● **TASK ITEM**
Lines to restate from the data below: from the one containing "widely deployed methods" to the one containing "VWAP in detail.", both included. Give them again exactly, and only them.

<<<<

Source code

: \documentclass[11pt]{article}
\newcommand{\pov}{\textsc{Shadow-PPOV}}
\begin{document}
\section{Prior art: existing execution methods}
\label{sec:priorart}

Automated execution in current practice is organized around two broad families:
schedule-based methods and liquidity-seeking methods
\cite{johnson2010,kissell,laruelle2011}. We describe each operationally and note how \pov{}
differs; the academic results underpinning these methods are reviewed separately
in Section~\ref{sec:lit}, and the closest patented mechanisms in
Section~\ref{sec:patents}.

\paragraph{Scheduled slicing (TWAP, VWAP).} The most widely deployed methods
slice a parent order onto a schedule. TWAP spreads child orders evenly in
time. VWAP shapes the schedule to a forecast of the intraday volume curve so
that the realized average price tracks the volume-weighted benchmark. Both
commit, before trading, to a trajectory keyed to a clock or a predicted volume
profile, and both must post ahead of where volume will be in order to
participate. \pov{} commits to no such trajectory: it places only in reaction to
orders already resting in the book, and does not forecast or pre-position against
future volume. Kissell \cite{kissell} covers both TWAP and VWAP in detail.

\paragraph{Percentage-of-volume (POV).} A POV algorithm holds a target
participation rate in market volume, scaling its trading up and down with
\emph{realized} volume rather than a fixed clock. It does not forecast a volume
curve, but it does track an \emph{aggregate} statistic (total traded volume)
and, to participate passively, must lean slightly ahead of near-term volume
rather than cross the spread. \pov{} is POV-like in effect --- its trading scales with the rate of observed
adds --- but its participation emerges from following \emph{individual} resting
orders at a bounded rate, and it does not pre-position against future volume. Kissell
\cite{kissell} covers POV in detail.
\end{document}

>>>>
<<<<

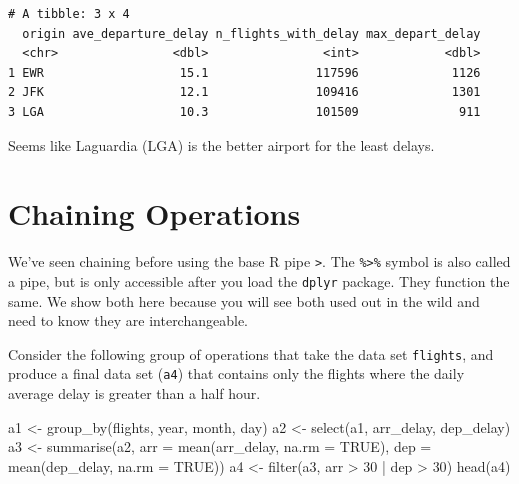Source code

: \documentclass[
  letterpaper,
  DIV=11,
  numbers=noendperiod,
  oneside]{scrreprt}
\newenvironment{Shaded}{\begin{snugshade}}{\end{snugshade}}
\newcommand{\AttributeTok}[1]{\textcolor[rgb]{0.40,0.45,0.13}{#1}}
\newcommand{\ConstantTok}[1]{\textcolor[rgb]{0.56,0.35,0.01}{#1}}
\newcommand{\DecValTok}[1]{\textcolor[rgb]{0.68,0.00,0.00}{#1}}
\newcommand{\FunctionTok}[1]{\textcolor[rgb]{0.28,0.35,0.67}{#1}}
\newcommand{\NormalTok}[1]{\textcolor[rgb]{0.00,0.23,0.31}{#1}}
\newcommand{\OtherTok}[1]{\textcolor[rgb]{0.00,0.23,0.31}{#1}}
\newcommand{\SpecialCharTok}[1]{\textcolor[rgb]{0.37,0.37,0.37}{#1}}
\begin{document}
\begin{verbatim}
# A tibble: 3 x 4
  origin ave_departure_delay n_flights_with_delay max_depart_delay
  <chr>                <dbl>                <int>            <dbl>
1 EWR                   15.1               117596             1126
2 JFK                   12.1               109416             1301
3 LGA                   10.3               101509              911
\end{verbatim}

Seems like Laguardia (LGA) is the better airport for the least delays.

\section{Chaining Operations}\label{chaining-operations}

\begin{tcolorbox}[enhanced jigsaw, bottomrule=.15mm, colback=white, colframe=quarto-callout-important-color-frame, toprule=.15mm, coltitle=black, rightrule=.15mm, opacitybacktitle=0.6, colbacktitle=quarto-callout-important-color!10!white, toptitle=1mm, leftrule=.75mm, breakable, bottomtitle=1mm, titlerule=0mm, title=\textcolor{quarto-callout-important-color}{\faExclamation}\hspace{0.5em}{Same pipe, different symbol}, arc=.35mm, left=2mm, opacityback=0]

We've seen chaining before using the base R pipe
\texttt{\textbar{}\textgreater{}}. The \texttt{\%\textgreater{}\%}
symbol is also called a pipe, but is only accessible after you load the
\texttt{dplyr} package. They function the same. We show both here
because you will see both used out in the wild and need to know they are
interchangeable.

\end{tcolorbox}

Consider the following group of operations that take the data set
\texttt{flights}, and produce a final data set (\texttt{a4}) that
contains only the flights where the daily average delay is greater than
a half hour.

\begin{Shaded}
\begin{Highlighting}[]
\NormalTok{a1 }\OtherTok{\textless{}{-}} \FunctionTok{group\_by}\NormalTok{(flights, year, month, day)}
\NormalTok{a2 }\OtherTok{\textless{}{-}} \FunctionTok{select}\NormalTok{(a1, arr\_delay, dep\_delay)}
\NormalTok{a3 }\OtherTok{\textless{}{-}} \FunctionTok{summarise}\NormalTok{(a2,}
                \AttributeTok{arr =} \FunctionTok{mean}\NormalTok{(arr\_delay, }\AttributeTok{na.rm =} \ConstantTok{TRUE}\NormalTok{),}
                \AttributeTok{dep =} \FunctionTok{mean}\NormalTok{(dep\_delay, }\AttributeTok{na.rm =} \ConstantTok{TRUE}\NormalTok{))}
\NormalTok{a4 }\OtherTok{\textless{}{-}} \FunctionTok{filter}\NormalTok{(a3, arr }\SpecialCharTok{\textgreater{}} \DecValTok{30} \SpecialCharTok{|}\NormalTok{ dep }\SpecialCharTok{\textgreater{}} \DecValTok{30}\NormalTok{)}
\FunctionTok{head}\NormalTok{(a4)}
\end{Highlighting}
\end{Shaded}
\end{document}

>>>>
<<<<

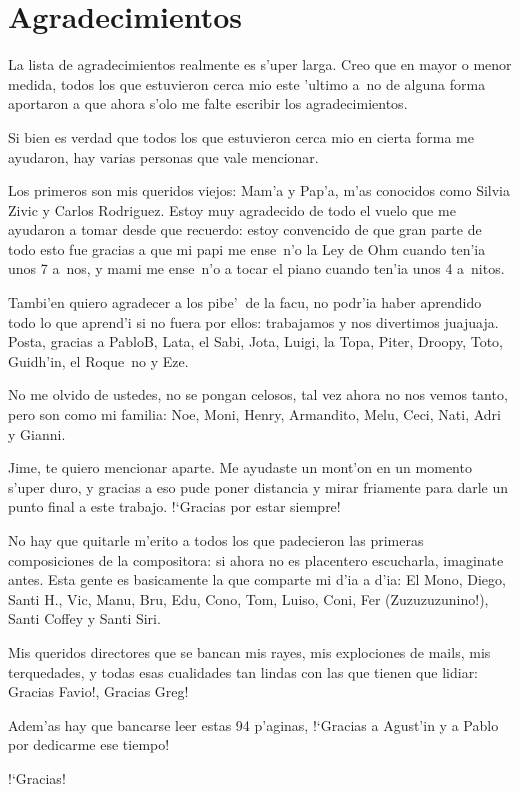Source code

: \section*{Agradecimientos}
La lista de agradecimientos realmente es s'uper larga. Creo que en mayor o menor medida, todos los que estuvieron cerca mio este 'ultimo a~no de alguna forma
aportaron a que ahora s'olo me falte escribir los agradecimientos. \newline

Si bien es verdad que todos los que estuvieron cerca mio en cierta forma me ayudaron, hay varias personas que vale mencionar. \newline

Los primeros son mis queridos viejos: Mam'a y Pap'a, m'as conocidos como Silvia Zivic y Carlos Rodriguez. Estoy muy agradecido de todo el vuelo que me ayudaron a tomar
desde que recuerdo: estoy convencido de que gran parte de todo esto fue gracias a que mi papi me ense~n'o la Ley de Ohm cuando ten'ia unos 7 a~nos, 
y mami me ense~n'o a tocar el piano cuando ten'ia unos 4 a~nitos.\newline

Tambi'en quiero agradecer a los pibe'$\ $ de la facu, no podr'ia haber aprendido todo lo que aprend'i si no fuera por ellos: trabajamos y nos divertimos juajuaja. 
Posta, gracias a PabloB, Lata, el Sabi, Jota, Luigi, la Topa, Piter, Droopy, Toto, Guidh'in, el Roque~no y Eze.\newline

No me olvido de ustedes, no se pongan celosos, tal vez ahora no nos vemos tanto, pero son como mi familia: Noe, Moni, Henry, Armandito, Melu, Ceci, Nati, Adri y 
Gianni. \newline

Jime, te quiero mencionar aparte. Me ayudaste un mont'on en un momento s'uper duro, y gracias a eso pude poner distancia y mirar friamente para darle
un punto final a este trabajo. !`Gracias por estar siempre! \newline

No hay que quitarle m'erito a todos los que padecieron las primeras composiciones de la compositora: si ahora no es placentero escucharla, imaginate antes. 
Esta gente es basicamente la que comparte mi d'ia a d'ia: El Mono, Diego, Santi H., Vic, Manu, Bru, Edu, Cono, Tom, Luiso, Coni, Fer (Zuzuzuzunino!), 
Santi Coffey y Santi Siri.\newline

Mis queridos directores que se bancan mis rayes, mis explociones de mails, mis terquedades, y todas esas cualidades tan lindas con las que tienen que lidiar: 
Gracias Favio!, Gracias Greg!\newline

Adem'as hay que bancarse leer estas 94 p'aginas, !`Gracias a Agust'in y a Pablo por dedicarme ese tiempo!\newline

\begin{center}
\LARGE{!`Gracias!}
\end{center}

>>>>

● **RESPONSE TO THIS EXERCISE**
\paragraph{Scheduled slicing (TWAP, VWAP).} The most widely deployed methods
slice a parent order onto a schedule. TWAP spreads child orders evenly in
time. VWAP shapes the schedule to a forecast of the intraday volume curve so
that the realized average price tracks the volume-weighted benchmark. Both
commit, before trading, to a trajectory keyed to a clock or a predicted volume
profile, and both must post ahead of where volume will be in order to
participate. \pov{} commits to no such trajectory: it places only in reaction to
orders already resting in the book, and does not forecast or pre-position against
future volume. Kissell \cite{kissell} covers both TWAP and VWAP in detail.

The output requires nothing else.